- [EXERCISE INSTRUCTIONS]:
Return the following from the records below: each line, word for word, starting with the line that contains "- **Advanced Python Programming** 🐍" and going on through the line that contains "## 📊 Most Used Languages", with nothing outside that range.

- [SOURCE DATA]:
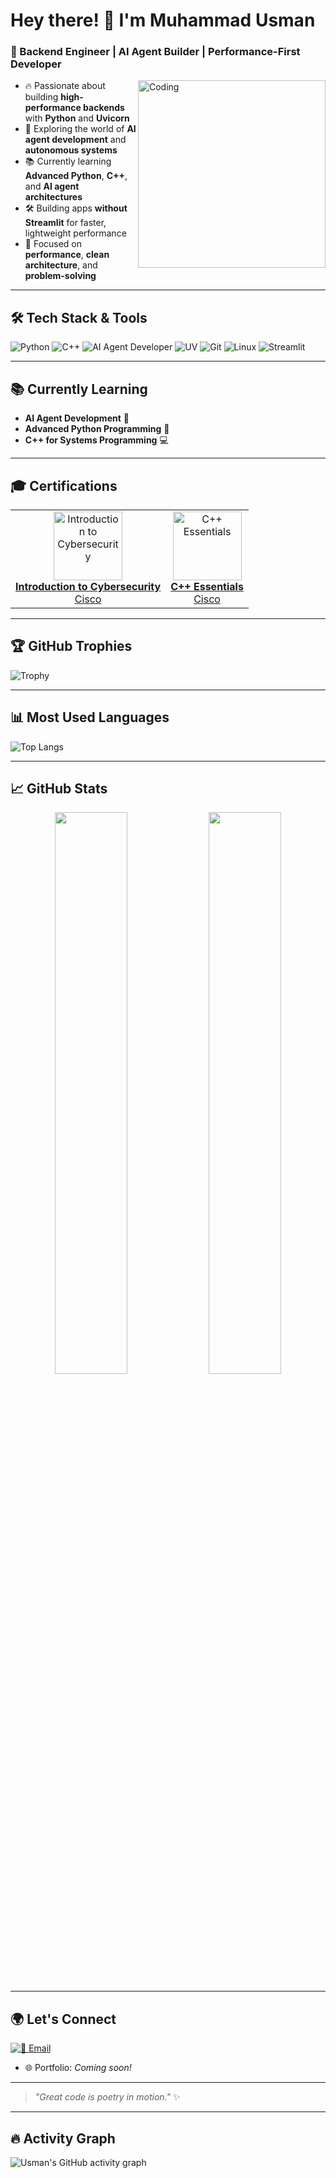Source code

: # Hey there! 👋 I'm Muhammad Usman

### 🚀 Backend Engineer | AI Agent Builder | Performance-First Developer



<img align="right" alt="Coding" width="300" src="https://cdn.dribbble.com/users/1059583/screenshots/4171367/coding-freak.gif" />

- 🔥 Passionate about building **high-performance backends** with **Python** and **Uvicorn**
- 🧠 Exploring the world of **AI agent development** and **autonomous systems**
- 📚 Currently learning **Advanced Python**, **C++**, and **AI agent architectures**
- 🛠️ Building apps **without Streamlit** for faster, lightweight performance
- 🎯 Focused on **performance**, **clean architecture**, and **problem-solving**

---

## 🛠️ Tech Stack & Tools

![Python](https://img.shields.io/badge/Python-3670A0?style=for-the-badge&logo=python&logoColor=white)
![C++](https://img.shields.io/badge/C++-00599C?style=for-the-badge&logo=cplusplus&logoColor=white)
![AI Agent Developer](https://img.shields.io/badge/AI%20Agent-Developer-8A2BE2?style=for-the-badge&logo=OpenAI&logoColor=white)
![UV](https://img.shields.io/badge/UV-High%20Performance-00BFA6?style=for-the-badge)
![Git](https://img.shields.io/badge/Git-F05032?style=for-the-badge&logo=git&logoColor=white)
![Linux](https://img.shields.io/badge/Linux-FCC624?style=for-the-badge&logo=linux&logoColor=black)
![Streamlit](https://img.shields.io/badge/Streamlit-FF4B4B?style=for-the-badge&logo=streamlit&logoColor=white)

---

## 📚 Currently Learning
- **AI Agent Development** 🤖
- **Advanced Python Programming** 🐍
- **C++ for Systems Programming** 💻

---

## 🎓 Certifications

<table>
  <tr>
    <td align="center">
      <a href="https://www.credly.com/badges/79bd5417-e754-46e8-92e8-a2eb7016489d/public_url" target="_blank" rel="noopener noreferrer">
        <img src="https://images.credly.com/size/340x340/images/af8c6b4e-fc31-47c4-8dcb-eb7a2065dc5b/I2CS__1_.png" alt="Introduction to Cybersecurity" width="110" />
        <br />
        <strong>Introduction to Cybersecurity</strong><br />
        Cisco
      </a>
    </td>
    <td align="center">
      <a href="https://www.credly.com/badges/4a15b067-656e-4891-869a-e7db0a0cba64/public_url" target="_blank" rel="noopener noreferrer">
        <img src="https://images.credly.com/size/340x340/images/fd262680-b0e1-41e0-bd03-6f9ea2b0c4e8/image.png" alt="C++ Essentials" width="110" />
        <br />
        <strong>C++ Essentials</strong><br />
        Cisco
      </a>
    </td>
  </tr>
</table>



---

## 🏆 GitHub Trophies

![Trophy](https://github-profile-trophy.vercel.app/?username=MuhammadUsmanGM&theme=tokyonight&column=4&margin-w=15&margin-h=15&no-frame=true)


---

## 📊 Most Used Languages

![Top Langs](https://github-readme-stats.vercel.app/api/top-langs/?username=MuhammadUsmanGM&layout=compact&theme=tokyonight)

---

## 📈 GitHub Stats

<p align="center">
  <img src="https://github-readme-stats.vercel.app/api?username=MuhammadUsmanGM&show_icons=true&theme=tokyonight" width="48%" />
  <img src="https://github-readme-streak-stats.herokuapp.com/?user=MuhammadUsmanGM&theme=tokyonight" width="48%" />
</p>

---

## 🌍 Let's Connect

[![📧 Email](https://img.shields.io/badge/Email-Reach%20Out-red?style=for-the-badge&logo=gmail)](mailto:muhammadusman5965etc@gmail.com)
- 🌐 Portfolio: _Coming soon!_

---

> _"Great code is poetry in motion."_ ✨

---

## 🔥 Activity Graph

![Usman's GitHub activity graph](https://github-readme-activity-graph.vercel.app/graph?username=MuhammadUsmanGM&theme=tokyo-night)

- [RESULT OF THIS TASK]:
- **Advanced Python Programming** 🐍
- **C++ for Systems Programming** 💻

---

## 🎓 Certifications

<table>
  <tr>
    <td align="center">
      <a href="https://www.credly.com/badges/79bd5417-e754-46e8-92e8-a2eb7016489d/public_url" target="_blank" rel="noopener noreferrer">
        <img src="https://images.credly.com/size/340x340/images/af8c6b4e-fc31-47c4-8dcb-eb7a2065dc5b/I2CS__1_.png" alt="Introduction to Cybersecurity" width="110" />
        <br />
        <strong>Introduction to Cybersecurity</strong><br />
        Cisco
      </a>
    </td>
    <td align="center">
      <a href="https://www.credly.com/badges/4a15b067-656e-4891-869a-e7db0a0cba64/public_url" target="_blank" rel="noopener noreferrer">
        <img src="https://images.credly.com/size/340x340/images/fd262680-b0e1-41e0-bd03-6f9ea2b0c4e8/image.png" alt="C++ Essentials" width="110" />
        <br />
        <strong>C++ Essentials</strong><br />
        Cisco
      </a>
    </td>
  </tr>
</table>



---

## 🏆 GitHub Trophies

![Trophy](https://github-profile-trophy.vercel.app/?username=MuhammadUsmanGM&theme=tokyonight&column=4&margin-w=15&margin-h=15&no-frame=true)


---

## 📊 Most Used Languages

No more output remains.